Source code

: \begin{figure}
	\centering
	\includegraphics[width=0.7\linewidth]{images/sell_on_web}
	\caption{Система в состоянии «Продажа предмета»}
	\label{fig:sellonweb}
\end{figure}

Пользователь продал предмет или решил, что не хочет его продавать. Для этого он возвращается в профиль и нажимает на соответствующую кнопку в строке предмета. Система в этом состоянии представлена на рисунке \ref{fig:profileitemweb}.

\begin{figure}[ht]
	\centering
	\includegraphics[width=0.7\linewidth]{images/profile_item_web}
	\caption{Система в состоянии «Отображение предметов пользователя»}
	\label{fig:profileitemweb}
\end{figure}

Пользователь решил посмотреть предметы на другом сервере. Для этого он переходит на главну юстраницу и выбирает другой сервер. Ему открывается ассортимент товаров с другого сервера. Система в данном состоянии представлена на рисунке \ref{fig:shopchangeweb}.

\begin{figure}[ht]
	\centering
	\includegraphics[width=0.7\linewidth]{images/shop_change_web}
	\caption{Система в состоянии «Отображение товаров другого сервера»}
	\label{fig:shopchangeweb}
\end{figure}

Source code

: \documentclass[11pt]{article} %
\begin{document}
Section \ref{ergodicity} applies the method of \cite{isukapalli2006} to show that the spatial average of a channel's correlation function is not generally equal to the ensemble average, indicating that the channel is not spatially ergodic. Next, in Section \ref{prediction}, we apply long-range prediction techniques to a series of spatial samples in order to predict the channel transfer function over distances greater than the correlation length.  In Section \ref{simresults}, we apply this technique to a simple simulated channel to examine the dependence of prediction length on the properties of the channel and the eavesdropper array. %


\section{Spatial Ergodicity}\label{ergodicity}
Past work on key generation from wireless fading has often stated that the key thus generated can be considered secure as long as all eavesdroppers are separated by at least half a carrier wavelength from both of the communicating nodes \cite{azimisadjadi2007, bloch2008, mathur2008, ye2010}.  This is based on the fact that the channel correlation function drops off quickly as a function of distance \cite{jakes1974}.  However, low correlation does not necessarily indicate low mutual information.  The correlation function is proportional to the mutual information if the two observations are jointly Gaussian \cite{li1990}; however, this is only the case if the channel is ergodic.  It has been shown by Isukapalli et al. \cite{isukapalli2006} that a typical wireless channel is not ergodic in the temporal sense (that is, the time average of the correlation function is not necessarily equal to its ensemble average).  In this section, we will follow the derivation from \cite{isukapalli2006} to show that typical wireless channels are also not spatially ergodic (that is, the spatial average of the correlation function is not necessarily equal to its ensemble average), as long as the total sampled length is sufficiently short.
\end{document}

* * *

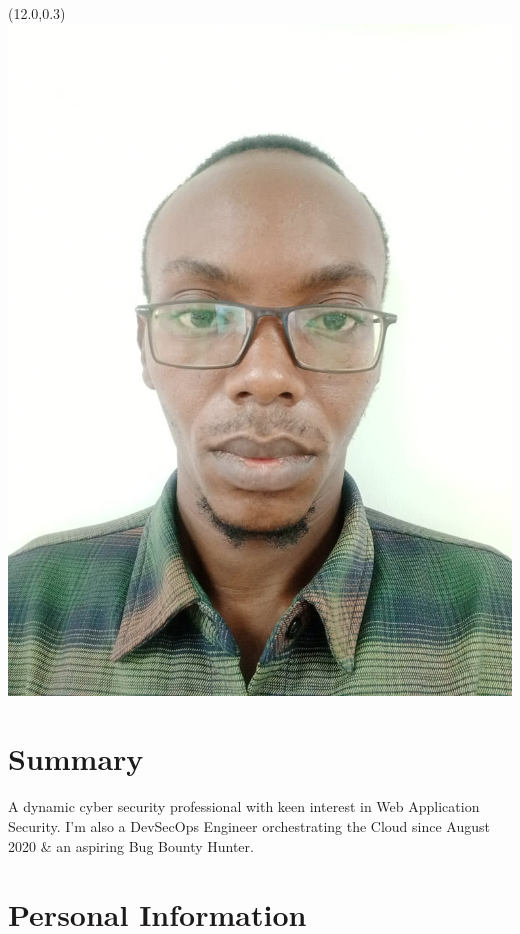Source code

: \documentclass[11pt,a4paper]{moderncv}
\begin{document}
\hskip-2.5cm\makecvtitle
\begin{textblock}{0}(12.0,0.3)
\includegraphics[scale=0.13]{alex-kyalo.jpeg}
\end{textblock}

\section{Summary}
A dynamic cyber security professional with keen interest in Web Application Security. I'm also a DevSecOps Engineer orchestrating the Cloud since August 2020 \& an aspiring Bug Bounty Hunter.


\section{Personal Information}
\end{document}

---

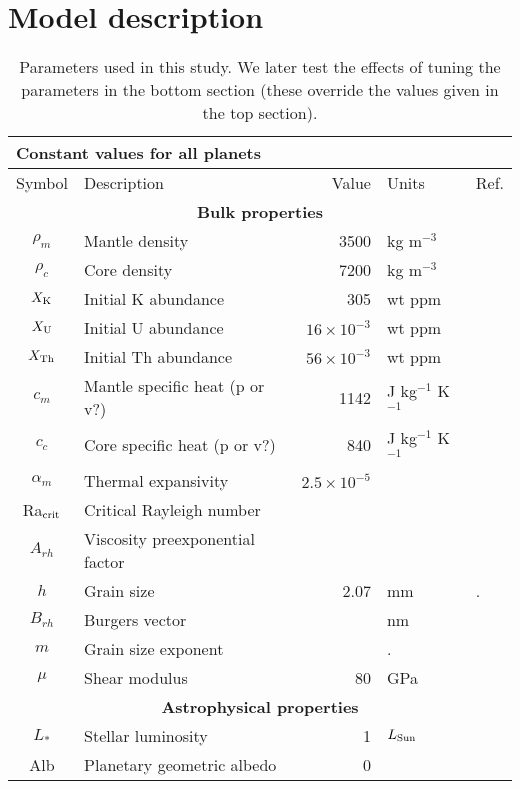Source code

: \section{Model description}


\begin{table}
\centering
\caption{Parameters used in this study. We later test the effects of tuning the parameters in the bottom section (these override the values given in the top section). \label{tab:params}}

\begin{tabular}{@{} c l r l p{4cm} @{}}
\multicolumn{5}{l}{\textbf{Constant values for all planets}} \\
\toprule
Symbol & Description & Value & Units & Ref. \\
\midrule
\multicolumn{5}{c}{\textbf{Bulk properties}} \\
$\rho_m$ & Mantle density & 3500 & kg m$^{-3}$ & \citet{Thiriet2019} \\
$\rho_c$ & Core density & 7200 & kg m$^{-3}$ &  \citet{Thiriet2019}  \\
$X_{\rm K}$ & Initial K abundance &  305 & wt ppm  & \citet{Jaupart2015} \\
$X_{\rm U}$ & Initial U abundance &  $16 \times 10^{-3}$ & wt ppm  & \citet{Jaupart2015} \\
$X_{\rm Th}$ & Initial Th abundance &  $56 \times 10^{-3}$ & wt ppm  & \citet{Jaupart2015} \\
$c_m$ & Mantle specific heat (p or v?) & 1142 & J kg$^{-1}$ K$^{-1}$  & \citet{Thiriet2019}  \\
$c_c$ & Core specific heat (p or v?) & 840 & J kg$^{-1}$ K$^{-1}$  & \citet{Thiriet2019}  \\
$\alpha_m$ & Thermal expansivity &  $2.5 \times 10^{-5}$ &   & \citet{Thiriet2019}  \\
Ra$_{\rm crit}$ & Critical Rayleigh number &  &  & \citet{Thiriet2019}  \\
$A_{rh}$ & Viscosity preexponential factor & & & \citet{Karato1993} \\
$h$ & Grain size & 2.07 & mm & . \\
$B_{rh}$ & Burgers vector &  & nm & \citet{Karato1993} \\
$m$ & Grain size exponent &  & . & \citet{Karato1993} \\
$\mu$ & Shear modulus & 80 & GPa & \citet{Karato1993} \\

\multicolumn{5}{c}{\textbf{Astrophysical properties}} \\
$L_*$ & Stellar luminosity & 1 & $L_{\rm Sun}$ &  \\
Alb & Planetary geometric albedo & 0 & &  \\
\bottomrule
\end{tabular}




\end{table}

» **What the task asks**
Your answer should be the lines of the records that hold the string "specific".

» **Exercise solution**
$c_m$ & Mantle specific heat (p or v?) & 1142 & J kg$^{-1}$ K$^{-1}$  & \citet{Thiriet2019}  \\
$c_c$ & Core specific heat (p or v?) & 840 & J kg$^{-1}$ K$^{-1}$  & \citet{Thiriet2019}  \\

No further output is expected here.